From Wikipedia, "The atmosphere of Mars is relatively thin and is composed mostly of carbon dioxide (95.32%)."


Yeah, I oversimplified. Mars suffers from a poor greenhouse effect, but not from low CO2. From the NASA page cited earlier:
"The planet Mars has a very thin atmosphere, nearly all carbon dioxide. Because of the low atmospheric pressure, and with little to no methane or water vapor to reinforce the weak greenhouse effect, Mars has a largely frozen surface that shows no evidence of life."


Mars and Venus make poor benchmarks for absolute comparisons with earth. They are at very different distances from the sun, and since solar flux varies as the square of distance, each of these three plants receives very, very different insolation. Compare:

Earth: 93 million miles from sun, define insolation as "100%"

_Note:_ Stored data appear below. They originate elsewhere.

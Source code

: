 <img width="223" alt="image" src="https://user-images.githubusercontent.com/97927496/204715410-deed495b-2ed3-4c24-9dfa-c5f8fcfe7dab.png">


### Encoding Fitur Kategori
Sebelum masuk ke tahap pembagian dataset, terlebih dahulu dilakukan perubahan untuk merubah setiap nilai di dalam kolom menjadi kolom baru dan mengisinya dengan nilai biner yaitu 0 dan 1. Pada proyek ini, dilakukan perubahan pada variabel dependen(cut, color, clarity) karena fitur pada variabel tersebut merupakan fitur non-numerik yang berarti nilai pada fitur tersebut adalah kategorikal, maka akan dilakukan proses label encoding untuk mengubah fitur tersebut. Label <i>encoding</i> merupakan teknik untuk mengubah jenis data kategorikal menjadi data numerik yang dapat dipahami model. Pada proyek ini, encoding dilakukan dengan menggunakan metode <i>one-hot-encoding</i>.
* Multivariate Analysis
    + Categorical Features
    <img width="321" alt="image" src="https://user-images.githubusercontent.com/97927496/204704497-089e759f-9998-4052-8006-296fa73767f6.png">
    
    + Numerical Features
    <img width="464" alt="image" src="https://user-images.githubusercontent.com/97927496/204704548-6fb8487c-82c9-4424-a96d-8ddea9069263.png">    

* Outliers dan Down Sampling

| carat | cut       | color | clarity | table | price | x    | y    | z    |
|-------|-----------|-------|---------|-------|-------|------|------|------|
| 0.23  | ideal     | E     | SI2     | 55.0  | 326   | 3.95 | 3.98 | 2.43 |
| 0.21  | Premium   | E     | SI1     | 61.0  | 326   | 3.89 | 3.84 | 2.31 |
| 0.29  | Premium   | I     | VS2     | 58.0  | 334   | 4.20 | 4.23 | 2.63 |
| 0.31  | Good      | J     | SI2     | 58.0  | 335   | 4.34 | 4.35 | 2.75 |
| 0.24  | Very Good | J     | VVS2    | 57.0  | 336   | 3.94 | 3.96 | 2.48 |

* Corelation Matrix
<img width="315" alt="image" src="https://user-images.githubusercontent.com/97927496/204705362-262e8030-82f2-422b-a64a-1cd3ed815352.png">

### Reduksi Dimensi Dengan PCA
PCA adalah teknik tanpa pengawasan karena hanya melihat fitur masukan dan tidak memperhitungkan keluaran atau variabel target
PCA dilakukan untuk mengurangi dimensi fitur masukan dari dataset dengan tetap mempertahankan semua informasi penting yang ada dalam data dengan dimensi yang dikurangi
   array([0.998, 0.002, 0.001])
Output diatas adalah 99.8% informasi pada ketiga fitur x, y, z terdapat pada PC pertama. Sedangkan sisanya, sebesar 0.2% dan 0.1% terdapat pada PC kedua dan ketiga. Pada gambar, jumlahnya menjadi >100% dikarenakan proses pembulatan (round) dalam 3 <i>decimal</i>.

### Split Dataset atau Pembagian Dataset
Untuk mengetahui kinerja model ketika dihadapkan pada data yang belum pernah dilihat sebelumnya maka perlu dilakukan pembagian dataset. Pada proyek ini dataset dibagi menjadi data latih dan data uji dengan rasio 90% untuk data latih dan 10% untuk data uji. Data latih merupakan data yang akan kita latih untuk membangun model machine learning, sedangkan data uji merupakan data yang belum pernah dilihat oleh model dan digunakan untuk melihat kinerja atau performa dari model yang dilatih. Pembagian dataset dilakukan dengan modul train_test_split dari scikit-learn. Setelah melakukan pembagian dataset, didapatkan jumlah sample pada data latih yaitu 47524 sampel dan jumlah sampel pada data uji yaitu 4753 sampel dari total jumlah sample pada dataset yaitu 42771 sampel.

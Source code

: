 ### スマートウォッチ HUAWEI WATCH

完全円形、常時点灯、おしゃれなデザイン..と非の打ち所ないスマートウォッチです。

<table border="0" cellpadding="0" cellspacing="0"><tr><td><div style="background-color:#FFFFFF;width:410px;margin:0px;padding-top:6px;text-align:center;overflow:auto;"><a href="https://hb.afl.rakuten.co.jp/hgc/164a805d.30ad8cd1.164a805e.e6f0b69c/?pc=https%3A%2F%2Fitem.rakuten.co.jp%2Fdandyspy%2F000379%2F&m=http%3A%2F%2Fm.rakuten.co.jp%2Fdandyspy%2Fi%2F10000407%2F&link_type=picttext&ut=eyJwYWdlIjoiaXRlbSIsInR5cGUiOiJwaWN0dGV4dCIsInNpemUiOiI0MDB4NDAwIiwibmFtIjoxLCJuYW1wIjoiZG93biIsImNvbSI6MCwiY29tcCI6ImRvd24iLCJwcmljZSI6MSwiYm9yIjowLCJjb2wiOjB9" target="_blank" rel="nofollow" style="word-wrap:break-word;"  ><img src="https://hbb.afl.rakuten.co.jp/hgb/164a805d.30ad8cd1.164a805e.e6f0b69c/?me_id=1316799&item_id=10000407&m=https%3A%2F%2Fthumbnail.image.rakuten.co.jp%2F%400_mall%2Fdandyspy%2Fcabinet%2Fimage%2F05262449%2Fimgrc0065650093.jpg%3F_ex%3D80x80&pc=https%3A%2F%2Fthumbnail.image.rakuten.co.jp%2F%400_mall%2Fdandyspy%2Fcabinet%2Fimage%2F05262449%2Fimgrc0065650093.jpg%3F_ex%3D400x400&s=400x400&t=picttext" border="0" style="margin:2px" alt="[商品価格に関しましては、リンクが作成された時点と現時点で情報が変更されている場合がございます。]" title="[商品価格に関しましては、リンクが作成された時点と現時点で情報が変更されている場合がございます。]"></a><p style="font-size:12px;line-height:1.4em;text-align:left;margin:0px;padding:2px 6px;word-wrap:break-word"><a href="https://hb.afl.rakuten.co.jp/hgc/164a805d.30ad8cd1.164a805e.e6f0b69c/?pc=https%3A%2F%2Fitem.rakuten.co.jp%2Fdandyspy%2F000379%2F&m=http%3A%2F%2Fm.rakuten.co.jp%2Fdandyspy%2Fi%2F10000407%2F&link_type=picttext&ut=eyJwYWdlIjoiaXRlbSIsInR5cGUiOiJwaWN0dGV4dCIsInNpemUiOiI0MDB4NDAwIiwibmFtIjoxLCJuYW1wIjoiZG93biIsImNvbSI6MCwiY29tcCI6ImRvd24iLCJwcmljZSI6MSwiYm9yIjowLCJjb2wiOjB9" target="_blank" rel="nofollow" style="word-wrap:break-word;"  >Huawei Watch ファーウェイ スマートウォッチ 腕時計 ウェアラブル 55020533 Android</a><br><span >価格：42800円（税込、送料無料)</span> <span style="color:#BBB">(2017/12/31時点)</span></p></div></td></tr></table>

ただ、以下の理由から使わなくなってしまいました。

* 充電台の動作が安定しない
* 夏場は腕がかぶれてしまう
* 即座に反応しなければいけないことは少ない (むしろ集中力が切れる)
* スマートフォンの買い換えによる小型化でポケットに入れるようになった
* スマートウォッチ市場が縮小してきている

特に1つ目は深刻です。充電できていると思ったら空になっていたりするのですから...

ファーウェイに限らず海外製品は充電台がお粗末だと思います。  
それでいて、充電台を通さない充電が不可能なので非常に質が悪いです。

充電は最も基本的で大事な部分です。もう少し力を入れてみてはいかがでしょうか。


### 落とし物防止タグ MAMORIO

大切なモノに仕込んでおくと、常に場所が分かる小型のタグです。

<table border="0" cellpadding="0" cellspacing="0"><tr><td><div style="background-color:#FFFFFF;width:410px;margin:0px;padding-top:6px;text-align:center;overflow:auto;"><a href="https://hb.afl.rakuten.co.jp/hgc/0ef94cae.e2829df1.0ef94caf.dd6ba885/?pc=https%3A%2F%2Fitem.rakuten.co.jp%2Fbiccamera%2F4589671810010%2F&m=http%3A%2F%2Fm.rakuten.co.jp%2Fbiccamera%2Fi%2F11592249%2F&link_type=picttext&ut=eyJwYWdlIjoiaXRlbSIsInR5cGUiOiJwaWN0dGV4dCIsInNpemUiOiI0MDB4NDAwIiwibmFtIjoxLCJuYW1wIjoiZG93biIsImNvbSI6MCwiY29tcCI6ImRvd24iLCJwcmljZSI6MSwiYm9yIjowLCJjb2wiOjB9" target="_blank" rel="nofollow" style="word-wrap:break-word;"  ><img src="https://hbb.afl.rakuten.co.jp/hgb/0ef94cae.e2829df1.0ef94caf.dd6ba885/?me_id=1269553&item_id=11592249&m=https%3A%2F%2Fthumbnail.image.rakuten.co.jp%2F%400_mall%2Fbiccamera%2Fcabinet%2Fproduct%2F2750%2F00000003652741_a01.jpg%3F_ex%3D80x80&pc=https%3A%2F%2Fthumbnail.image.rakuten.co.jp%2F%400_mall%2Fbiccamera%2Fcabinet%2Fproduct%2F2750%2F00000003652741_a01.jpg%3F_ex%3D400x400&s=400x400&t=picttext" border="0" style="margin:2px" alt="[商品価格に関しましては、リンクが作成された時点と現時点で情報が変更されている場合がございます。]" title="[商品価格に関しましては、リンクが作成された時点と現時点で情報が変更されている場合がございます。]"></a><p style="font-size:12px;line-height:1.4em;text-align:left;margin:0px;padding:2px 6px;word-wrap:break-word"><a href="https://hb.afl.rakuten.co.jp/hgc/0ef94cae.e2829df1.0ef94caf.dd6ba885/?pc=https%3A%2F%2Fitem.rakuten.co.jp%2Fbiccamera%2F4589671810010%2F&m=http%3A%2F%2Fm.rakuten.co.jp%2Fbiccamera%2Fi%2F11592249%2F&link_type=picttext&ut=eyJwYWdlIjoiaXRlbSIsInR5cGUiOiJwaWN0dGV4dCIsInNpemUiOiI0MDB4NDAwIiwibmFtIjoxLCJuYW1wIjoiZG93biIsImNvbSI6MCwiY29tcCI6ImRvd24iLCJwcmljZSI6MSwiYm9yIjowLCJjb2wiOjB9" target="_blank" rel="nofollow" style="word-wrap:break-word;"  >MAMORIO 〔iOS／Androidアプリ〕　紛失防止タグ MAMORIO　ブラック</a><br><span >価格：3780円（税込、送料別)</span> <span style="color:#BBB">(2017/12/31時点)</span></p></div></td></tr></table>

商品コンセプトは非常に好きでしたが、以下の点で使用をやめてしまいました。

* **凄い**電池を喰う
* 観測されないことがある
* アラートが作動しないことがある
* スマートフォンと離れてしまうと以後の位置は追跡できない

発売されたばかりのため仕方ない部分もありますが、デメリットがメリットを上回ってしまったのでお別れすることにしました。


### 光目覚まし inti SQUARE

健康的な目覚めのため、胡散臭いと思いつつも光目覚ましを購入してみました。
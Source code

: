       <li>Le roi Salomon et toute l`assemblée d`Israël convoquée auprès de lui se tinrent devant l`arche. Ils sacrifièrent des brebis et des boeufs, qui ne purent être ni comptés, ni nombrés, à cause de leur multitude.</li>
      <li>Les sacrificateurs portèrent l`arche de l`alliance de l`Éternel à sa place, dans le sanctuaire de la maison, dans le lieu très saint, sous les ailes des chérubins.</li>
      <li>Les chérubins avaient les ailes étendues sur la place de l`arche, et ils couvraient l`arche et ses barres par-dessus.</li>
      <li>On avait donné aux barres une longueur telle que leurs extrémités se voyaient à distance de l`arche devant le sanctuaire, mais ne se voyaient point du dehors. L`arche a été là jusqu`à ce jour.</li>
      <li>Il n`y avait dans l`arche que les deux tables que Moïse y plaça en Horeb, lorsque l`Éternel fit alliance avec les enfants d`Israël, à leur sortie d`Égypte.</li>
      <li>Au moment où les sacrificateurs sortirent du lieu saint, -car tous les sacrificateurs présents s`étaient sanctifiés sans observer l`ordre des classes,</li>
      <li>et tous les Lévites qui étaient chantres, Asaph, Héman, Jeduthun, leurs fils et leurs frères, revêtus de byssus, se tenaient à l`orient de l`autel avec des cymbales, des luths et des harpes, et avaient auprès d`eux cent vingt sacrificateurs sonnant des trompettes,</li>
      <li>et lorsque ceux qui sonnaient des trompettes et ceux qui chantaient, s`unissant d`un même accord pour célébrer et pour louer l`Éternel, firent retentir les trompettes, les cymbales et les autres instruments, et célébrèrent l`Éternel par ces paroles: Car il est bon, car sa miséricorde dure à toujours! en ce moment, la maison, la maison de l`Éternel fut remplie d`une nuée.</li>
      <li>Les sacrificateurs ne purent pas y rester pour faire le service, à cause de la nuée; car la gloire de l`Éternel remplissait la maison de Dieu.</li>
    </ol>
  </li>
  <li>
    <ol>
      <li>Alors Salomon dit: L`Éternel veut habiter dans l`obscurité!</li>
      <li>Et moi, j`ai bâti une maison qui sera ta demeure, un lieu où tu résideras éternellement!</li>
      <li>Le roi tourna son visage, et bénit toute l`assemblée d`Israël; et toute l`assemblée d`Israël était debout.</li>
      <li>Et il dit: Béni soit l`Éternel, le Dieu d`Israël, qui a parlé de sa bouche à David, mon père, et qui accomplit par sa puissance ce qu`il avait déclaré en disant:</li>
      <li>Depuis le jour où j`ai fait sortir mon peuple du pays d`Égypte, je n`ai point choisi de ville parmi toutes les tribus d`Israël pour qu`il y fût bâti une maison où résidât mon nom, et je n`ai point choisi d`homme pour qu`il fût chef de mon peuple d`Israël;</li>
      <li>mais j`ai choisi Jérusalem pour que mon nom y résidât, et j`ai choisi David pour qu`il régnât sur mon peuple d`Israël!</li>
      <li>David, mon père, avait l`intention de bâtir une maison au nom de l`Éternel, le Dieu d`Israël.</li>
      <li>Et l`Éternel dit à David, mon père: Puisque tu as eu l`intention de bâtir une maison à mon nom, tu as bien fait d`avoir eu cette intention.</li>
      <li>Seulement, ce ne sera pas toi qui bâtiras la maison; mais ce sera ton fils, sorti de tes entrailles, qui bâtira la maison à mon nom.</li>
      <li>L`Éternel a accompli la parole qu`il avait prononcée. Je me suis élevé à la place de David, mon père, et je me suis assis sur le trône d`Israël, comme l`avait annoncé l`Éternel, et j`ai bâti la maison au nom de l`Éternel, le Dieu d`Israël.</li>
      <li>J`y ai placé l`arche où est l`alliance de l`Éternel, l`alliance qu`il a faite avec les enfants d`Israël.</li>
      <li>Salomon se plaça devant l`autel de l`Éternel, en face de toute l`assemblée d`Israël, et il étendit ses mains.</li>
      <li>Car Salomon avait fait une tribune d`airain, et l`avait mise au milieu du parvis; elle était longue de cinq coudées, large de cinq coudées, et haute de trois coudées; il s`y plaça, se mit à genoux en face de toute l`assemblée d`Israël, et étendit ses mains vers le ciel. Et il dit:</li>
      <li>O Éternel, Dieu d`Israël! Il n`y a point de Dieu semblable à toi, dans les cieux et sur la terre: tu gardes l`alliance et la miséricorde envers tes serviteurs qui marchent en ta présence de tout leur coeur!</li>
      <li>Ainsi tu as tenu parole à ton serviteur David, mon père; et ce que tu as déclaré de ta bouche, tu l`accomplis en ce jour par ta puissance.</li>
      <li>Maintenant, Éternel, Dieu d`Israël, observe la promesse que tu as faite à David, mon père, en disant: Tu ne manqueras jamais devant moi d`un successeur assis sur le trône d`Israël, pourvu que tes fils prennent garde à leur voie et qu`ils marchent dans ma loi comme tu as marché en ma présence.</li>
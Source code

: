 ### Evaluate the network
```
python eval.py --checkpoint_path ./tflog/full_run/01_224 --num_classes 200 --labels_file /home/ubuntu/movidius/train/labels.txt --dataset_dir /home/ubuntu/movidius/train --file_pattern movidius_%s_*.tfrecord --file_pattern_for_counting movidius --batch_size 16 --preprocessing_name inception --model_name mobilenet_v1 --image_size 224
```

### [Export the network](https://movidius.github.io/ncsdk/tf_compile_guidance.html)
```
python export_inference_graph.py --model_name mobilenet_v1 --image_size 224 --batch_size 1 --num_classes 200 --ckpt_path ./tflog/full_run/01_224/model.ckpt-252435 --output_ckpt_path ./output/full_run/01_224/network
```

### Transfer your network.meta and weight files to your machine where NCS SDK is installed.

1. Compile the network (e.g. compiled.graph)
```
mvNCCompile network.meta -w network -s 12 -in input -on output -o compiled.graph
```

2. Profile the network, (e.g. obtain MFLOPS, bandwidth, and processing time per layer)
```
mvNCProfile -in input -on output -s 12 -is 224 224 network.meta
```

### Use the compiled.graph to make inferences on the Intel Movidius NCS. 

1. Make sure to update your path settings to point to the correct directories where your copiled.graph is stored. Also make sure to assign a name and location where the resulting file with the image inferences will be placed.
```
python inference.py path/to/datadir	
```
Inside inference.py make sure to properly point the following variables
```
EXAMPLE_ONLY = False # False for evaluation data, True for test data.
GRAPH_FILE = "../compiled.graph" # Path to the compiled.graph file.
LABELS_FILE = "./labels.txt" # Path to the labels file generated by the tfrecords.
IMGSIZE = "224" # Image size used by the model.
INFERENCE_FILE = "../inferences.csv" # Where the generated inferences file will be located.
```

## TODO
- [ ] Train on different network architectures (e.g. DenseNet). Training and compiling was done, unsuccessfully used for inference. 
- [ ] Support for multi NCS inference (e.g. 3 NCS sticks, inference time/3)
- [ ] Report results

Mars, 142 million miles from sun, insolation is 43% that of Earth

Venus, 67.5 million miles from sun, insolation is 190% that of Earth

Yes, Mars has a very thin atmosphere (regardless of its composition) that does little to keep heat in, and yes, Venus has an atmosphere composed almost entirely of CO2 with a pressure about 92 times that of earth that results in an impressive greenhouse effect, but the relative differences in solar intensities needs to be considered.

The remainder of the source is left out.